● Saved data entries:
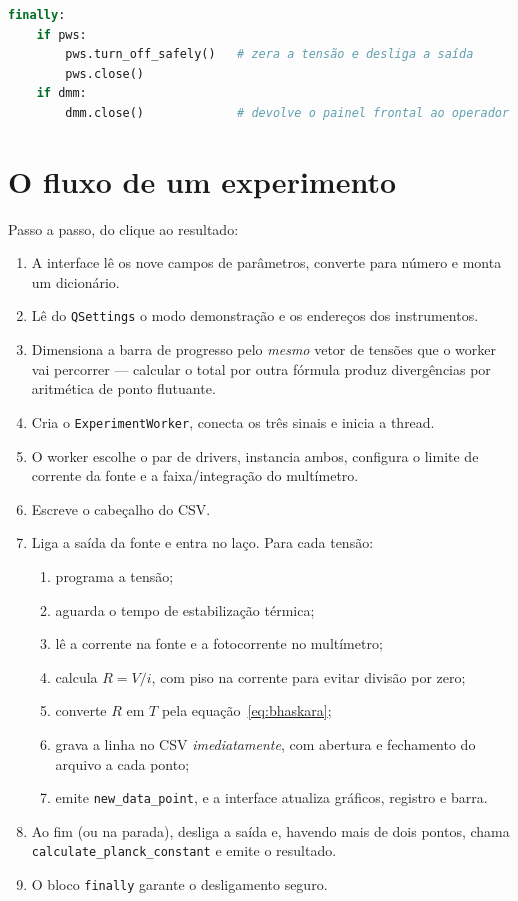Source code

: \documentclass[11pt,a4paper]{article}
\newcommand{\classe}[1]{\texttt{#1}}
\begin{document}
\begin{lstlisting}[language=Python]
finally:
    if pws:
        pws.turn_off_safely()   # zera a tensão e desliga a saída
        pws.close()
    if dmm:
        dmm.close()             # devolve o painel frontal ao operador
\end{lstlisting}

\section{O fluxo de um experimento}

Passo a passo, do clique ao resultado:

\begin{enumerate}
  \item A interface lê os nove campos de parâmetros, converte para número e
        monta um dicionário.
  \item Lê do \classe{QSettings} o modo demonstração e os endereços dos
        instrumentos.
  \item Dimensiona a barra de progresso pelo \emph{mesmo} vetor de tensões que
        o worker vai percorrer --- calcular o total por outra fórmula produz
        divergências por aritmética de ponto flutuante.
  \item Cria o \classe{ExperimentWorker}, conecta os três sinais e inicia a
        thread.
  \item O worker escolhe o par de drivers, instancia ambos, configura o limite
        de corrente da fonte e a faixa/integração do multímetro.
  \item Escreve o cabeçalho do CSV.
  \item Liga a saída da fonte e entra no laço. Para cada tensão:
    \begin{enumerate}[label=\alph*.]
      \item programa a tensão;
      \item aguarda o tempo de estabilização térmica;
      \item lê a corrente na fonte e a fotocorrente no multímetro;
      \item calcula $R = V/i$, com piso na corrente para evitar divisão por zero;
      \item converte $R$ em $T$ pela equação~\eqref{eq:bhaskara};
      \item grava a linha no CSV \emph{imediatamente}, com abertura e
            fechamento do arquivo a cada ponto;
      \item emite \texttt{new\_data\_point}, e a interface atualiza gráficos,
            registro e barra.
    \end{enumerate}
  \item Ao fim (ou na parada), desliga a saída e, havendo mais de dois pontos,
        chama \texttt{calculate\_planck\_constant} e emite o resultado.
  \item O bloco \texttt{finally} garante o desligamento seguro.
\end{enumerate}
\end{document}
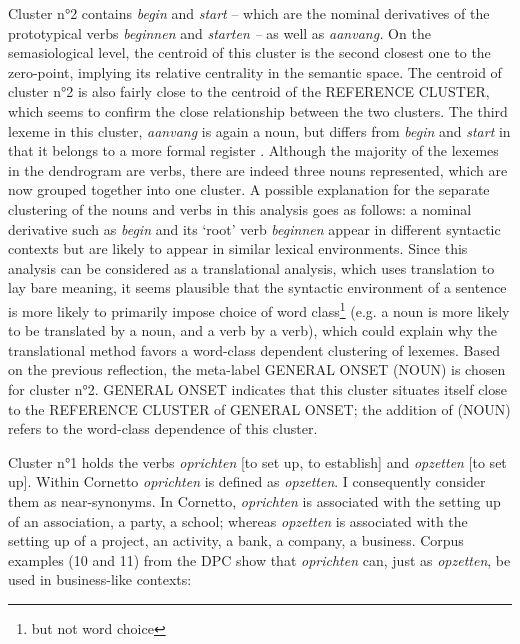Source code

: Cluster n°2 contains \textit{begin} and \textit{start} – which are the nominal derivatives of the prototypical verbs \textit{beginnen} and \textit{starten} \textit{–} as well as \textit{aanvang.} On the semasiological level, the centroid of this cluster is the second closest one to the zero-point, implying its relative centrality in the semantic space. The centroid of cluster n°2 is also fairly close to the centroid of the REFERENCE CLUSTER, which seems to confirm the close relationship between the two clusters. The third lexeme in this cluster, \textit{aanvang} is again a noun, but differs from \textit{begin} and \textit{start} in that it belongs to a more formal register \citep{van_dale_van_2015}. Although the majority of the lexemes in the dendrogram are verbs, there are indeed three nouns represented, which are now grouped together into one cluster. A possible explanation for the separate clustering of the nouns and verbs in this analysis goes as follows: a nominal derivative such as \textit{begin} and its ‘root’ verb \textit{beginnen} appear in different syntactic contexts but are likely to appear in similar lexical environments. Since this analysis can be considered as a translational analysis, which uses translation to lay bare meaning, it seems plausible that the syntactic environment of a sentence is more likely to primarily impose choice of word class\footnote{but not word choice} (e.g. a noun is more likely to be translated by a noun, and a verb by a verb), which could explain why the translational method favors a word-class dependent clustering of lexemes. Based on the previous reflection, the meta-label GENERAL ONSET (NOUN) is chosen for cluster n°2. GENERAL ONSET indicates that this cluster situates itself close to the REFERENCE CLUSTER of GENERAL ONSET; the addition of (NOUN) refers to the word-class dependence of this cluster.

Cluster n°1 holds the verbs \textit{oprichten} [to set up, to establish] and \textit{opzetten} [to set up]. Within Cornetto \textit{oprichten} is defined as \textit{opzetten}. I consequently consider them as near-synonyms. In Cornetto, \textit{oprichten} is associated with the setting up of an association, a party, a school; whereas \textit{opzetten} is associated with the setting up of a project, an activity, a bank, a company, a business. Corpus examples (10 and 11) from the DPC show that \textit{oprichten} can, just as \textit{opzetten}, be used in business-like contexts:

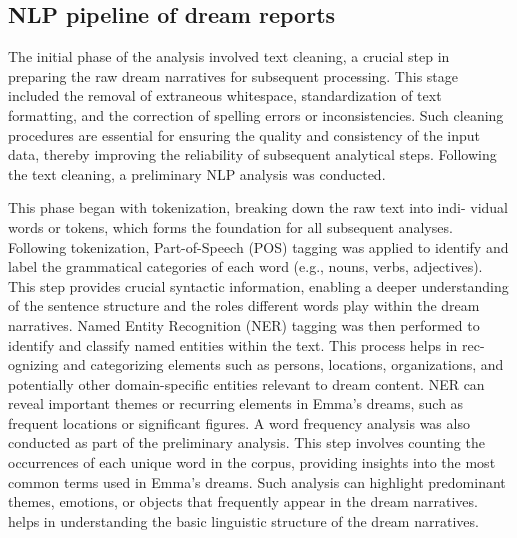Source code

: \subsection{NLP pipeline of dream reports}

The initial phase of the analysis involved text cleaning, a crucial step in preparing the raw dream narratives for subsequent processing. This stage included the removal of extraneous whitespace, standardization of text formatting, and the correction of spelling errors or inconsistencies. Such cleaning procedures are essential for ensuring the quality and consistency of the input data, thereby improving the reliability of subsequent analytical steps. Following the text cleaning, a preliminary NLP analysis was conducted.

This phase began with tokenization, breaking down the raw text into indi- vidual words or tokens, which forms the foundation for all subsequent analyses. Following tokenization, Part-of-Speech (POS) tagging was applied to identify and label the grammatical categories of each word (e.g., nouns, verbs, adjectives). This step provides crucial syntactic information, enabling a deeper understanding of the sentence structure and the roles different words play within the dream narratives. Named Entity Recognition (NER) tagging was then performed to identify and classify named entities within the text. This process helps in rec- ognizing and categorizing elements such as persons, locations, organizations, and potentially other domain-specific entities relevant to dream content. NER can reveal important themes or recurring elements in Emma's dreams, such as frequent locations or significant figures. A word frequency analysis was also conducted as part of the preliminary analysis. This step involves counting the occurrences of each unique word in the corpus, providing insights into the most common terms used in Emma's dreams. Such analysis can highlight predominant themes, emotions, or objects that frequently appear in the dream narratives. helps in understanding the basic linguistic structure of the dream narratives.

● Instructions to follow:
Starting with the first line of the records above and stopping after the line containing "divisão por zero;", repeat every line exactly and leave out the pictures.

● Task solution:
Source code

: \documentclass[11pt,a4paper]{article}
\newcommand{\classe}[1]{\texttt{#1}}
\begin{document}
\begin{lstlisting}[language=Python]
finally:
    if pws:
        pws.turn_off_safely()   # zera a tensão e desliga a saída
        pws.close()
    if dmm:
        dmm.close()             # devolve o painel frontal ao operador
\end{lstlisting}

\section{O fluxo de um experimento}

Passo a passo, do clique ao resultado:

\begin{enumerate}
  \item A interface lê os nove campos de parâmetros, converte para número e
        monta um dicionário.
  \item Lê do \classe{QSettings} o modo demonstração e os endereços dos
        instrumentos.
  \item Dimensiona a barra de progresso pelo \emph{mesmo} vetor de tensões que
        o worker vai percorrer --- calcular o total por outra fórmula produz
        divergências por aritmética de ponto flutuante.
  \item Cria o \classe{ExperimentWorker}, conecta os três sinais e inicia a
        thread.
  \item O worker escolhe o par de drivers, instancia ambos, configura o limite
        de corrente da fonte e a faixa/integração do multímetro.
  \item Escreve o cabeçalho do CSV.
  \item Liga a saída da fonte e entra no laço. Para cada tensão:
    \begin{enumerate}[label=\alph*.]
      \item programa a tensão;
      \item aguarda o tempo de estabilização térmica;
      \item lê a corrente na fonte e a fotocorrente no multímetro;
      \item calcula $R = V/i$, com piso na corrente para evitar divisão por zero;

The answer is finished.